I’m working to render a small terrain mesh for a game I’m working on. The mesh building is working, but I’m curious as to how I’d end up mapping sub-textures to it.
Right now, for testing purposes, I use a single simple texture and tiled it, 32x32, but in the long run I want a texture with various kinds of potential tiles and I want a unique tile to render per square in the overall plane. I build the mesh from a matrix of what amounts to “height values” and a type for the area which will handle whether or not there should be walls around the square or whether to render a grass or sand texture in that square. The output texture is meant to be tiled as a grid, it contains 32x32 “squares,” and I’ve done my best to re-use vertices and map the triangles over those but I’m not sure how to approach the shader for it.
I originally though to flatten the matrix into an array and pass that in, and use the UV coords to determine the location in the array to determine what actual texture coords to pull out. But then I found out that you can’t really pass an array to shaders (forgive me if I’m wrong, my experience with shaders is limited) pre an article I read (which talked about a way to hack an array into a shader). That could work but I’d prefer no hacks if possible.
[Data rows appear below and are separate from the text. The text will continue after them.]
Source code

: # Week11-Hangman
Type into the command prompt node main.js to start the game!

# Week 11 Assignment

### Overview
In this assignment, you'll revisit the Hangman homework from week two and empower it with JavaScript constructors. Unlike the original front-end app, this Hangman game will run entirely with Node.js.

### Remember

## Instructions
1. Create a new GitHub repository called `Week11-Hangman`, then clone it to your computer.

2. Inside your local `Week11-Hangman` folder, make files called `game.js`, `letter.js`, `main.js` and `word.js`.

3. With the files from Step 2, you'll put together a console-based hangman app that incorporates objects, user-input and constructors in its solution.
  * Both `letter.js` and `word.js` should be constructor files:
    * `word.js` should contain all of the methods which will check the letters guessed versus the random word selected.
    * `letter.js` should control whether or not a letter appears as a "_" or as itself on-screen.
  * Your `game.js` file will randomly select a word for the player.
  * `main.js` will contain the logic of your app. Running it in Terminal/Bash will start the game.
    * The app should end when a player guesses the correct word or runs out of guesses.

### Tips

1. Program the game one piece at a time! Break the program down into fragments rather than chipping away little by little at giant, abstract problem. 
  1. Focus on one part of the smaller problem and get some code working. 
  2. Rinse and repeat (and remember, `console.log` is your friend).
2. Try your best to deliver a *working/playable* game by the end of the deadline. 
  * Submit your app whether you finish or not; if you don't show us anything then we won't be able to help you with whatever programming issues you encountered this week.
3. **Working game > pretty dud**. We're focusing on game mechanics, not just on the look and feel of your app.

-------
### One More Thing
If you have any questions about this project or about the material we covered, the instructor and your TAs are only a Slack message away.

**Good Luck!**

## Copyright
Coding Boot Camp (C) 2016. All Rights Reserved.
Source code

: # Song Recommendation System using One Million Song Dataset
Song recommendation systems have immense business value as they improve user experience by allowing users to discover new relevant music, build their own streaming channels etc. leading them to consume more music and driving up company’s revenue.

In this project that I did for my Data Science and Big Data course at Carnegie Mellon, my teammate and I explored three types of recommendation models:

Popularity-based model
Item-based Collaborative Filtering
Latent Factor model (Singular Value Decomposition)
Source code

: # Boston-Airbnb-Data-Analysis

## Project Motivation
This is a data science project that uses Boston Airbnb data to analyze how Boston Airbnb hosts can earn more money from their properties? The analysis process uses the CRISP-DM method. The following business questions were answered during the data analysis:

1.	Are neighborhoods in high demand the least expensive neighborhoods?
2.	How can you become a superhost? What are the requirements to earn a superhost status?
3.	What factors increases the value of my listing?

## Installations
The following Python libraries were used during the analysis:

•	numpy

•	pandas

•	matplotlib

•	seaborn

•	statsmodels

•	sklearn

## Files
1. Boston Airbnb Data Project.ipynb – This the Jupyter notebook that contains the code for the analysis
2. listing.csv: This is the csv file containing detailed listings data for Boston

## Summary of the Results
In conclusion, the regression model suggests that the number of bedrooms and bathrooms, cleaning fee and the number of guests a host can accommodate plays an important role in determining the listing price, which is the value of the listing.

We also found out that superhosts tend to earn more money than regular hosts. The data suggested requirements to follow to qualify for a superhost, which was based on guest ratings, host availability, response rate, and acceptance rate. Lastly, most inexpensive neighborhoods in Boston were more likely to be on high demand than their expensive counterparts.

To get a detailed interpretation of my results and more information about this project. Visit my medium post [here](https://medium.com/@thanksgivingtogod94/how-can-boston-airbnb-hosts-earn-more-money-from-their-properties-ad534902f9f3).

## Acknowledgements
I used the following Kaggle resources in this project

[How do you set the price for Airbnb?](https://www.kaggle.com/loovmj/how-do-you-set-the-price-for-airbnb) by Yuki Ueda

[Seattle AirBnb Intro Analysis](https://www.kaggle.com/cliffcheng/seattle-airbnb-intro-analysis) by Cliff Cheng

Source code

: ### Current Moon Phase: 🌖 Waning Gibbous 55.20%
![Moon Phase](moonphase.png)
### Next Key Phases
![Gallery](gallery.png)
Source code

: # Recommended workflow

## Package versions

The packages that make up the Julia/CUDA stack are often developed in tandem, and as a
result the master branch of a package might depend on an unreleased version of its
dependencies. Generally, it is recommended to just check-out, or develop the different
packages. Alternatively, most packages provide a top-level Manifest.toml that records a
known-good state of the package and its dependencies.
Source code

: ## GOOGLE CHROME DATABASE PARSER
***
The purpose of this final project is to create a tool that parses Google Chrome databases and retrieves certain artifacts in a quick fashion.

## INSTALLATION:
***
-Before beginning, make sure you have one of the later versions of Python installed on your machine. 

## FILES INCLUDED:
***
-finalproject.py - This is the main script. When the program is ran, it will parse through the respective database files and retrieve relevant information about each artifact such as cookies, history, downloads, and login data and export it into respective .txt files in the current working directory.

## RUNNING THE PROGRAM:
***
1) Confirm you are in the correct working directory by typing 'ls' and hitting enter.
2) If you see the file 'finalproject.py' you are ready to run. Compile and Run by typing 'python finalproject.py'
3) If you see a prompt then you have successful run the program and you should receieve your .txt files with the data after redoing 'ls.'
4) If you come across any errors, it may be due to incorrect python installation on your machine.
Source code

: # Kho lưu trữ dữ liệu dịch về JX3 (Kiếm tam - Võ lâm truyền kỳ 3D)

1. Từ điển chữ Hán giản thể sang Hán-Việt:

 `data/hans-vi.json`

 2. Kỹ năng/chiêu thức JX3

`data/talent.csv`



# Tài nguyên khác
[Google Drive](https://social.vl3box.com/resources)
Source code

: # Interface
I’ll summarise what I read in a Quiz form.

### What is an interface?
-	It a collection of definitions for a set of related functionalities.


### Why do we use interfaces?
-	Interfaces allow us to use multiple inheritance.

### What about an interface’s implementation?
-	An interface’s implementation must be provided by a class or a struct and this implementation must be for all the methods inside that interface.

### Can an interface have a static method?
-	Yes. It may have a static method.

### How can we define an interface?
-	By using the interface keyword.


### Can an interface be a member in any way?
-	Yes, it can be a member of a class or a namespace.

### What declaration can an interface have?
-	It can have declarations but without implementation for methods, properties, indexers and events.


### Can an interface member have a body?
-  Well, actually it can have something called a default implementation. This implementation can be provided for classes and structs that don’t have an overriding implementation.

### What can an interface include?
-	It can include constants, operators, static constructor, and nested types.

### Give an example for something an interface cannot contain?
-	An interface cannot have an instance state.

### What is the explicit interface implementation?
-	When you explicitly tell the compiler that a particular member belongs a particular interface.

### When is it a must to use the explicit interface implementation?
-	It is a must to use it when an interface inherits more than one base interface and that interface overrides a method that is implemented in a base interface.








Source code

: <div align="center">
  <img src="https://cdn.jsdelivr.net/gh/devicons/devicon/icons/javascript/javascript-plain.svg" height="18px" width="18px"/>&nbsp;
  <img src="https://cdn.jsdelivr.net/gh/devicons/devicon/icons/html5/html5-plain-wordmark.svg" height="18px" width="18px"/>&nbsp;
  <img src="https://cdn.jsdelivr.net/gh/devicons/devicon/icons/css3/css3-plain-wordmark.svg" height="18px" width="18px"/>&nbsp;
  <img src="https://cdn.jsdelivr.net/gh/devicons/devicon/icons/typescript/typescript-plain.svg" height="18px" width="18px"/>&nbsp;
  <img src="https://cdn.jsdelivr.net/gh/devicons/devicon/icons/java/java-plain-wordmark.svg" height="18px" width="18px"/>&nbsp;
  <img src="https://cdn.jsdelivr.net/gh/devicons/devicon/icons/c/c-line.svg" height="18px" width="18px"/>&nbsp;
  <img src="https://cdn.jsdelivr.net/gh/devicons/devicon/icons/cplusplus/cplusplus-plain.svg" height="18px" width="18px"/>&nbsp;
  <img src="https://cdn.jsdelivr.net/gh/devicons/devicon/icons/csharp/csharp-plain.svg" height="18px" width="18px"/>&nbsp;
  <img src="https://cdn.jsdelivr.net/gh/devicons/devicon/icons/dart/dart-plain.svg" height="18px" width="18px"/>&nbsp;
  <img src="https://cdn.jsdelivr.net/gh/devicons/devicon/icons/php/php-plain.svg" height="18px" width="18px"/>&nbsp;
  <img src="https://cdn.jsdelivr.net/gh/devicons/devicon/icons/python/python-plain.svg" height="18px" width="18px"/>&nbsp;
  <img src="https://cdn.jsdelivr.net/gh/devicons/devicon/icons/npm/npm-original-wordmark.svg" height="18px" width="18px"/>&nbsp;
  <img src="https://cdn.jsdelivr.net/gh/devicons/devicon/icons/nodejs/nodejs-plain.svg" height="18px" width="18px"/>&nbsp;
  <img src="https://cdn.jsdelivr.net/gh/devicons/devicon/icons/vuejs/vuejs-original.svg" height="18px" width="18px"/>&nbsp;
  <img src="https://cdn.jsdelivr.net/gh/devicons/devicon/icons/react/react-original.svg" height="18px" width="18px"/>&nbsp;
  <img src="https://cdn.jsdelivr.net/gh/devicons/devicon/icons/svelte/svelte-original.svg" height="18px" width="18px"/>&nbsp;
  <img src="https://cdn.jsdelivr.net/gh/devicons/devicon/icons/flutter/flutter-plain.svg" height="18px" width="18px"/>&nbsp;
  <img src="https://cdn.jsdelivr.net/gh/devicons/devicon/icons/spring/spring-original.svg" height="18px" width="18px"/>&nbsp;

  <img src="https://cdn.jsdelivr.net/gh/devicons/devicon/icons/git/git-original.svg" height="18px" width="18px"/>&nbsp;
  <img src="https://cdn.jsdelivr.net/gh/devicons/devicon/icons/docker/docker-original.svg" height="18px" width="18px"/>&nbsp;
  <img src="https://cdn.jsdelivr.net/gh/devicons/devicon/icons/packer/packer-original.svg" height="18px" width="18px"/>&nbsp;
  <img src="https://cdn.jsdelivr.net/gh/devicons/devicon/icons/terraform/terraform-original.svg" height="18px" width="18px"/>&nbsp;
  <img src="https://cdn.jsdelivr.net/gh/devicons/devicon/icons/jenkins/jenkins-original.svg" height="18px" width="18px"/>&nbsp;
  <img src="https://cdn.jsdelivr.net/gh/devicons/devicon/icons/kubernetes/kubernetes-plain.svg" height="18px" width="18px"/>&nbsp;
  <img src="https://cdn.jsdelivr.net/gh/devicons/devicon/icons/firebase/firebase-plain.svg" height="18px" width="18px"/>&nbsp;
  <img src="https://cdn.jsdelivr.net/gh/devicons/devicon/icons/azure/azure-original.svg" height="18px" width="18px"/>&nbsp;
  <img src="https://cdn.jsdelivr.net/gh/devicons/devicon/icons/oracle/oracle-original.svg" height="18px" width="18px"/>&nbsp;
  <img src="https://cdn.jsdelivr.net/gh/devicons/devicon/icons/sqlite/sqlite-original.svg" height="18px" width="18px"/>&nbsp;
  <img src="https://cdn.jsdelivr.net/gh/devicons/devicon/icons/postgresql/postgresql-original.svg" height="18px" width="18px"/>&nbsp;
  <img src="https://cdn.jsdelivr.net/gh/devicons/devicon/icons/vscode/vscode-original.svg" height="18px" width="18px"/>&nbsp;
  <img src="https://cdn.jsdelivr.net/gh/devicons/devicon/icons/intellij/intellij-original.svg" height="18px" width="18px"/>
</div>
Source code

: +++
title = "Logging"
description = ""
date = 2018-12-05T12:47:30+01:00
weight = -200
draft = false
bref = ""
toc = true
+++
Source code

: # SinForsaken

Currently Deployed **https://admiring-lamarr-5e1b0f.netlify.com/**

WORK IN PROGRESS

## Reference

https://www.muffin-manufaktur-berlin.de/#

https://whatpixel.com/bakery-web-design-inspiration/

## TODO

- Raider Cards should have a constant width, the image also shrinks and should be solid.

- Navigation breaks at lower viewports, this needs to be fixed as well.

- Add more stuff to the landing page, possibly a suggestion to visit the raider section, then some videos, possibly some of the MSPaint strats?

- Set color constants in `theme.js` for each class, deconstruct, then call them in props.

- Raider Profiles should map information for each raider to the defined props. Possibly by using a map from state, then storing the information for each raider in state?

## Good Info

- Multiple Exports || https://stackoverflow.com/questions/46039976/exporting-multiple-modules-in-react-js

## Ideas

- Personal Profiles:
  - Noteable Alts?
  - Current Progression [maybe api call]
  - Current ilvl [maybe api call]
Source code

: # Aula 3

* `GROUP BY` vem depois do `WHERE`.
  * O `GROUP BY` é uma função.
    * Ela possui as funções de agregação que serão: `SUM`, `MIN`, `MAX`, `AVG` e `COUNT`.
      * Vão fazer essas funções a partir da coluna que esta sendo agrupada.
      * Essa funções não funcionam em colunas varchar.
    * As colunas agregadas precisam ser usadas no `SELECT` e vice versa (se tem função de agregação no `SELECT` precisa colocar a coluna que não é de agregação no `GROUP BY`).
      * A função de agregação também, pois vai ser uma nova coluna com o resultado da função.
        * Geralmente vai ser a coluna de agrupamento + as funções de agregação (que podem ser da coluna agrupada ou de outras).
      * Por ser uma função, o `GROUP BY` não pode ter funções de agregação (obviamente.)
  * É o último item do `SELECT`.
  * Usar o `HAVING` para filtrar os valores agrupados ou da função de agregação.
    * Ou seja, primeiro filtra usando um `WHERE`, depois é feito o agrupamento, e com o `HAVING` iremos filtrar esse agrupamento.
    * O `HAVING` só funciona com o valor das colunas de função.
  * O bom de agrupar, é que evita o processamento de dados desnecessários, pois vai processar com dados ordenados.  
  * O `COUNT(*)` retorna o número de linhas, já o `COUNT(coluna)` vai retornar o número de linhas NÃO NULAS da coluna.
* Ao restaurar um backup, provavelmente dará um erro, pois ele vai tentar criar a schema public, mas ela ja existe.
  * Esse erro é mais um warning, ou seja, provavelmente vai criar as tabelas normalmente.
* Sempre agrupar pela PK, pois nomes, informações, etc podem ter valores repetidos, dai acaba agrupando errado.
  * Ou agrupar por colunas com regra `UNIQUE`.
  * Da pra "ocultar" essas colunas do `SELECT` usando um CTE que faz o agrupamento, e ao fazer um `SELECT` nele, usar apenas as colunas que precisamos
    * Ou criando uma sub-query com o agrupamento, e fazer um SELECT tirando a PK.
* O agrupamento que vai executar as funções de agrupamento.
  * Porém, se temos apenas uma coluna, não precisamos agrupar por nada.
Another thought I had was to assign the UVs to be what I need in the texture so that the shader would be dead simple (even default, maybe). But that would mean that I’d have to create 4 vertices per grid space, since I can’t assign more than one set of UV coords to a vertex (some vertices are used to make up to 4 adjacent squares).
Any thoughts or ideas about to make a shader that dynamically renders part of a texture across a plane (think “tilemap,” but not for 2D) – is reusing vertices really a performance enhancement or am I avoiding that route for no reason?